What you are asked to do: Your reply should be only the number of lines in the records that contain the word "from".

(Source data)
◆ ◆ ◆ ◆ ◆
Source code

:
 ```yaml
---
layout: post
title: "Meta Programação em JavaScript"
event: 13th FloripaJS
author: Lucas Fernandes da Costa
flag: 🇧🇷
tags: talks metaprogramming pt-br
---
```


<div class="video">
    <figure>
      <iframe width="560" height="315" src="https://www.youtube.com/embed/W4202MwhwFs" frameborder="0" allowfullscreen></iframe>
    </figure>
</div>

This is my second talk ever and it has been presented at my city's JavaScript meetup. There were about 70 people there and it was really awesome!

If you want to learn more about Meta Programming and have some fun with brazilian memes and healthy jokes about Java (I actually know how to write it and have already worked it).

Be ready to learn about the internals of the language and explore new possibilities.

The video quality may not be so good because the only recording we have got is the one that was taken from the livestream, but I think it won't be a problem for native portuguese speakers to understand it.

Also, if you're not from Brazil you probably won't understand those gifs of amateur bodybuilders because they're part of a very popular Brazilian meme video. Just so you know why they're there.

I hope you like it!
◆ ◆ ◆ ◆ ◆
Written response: 2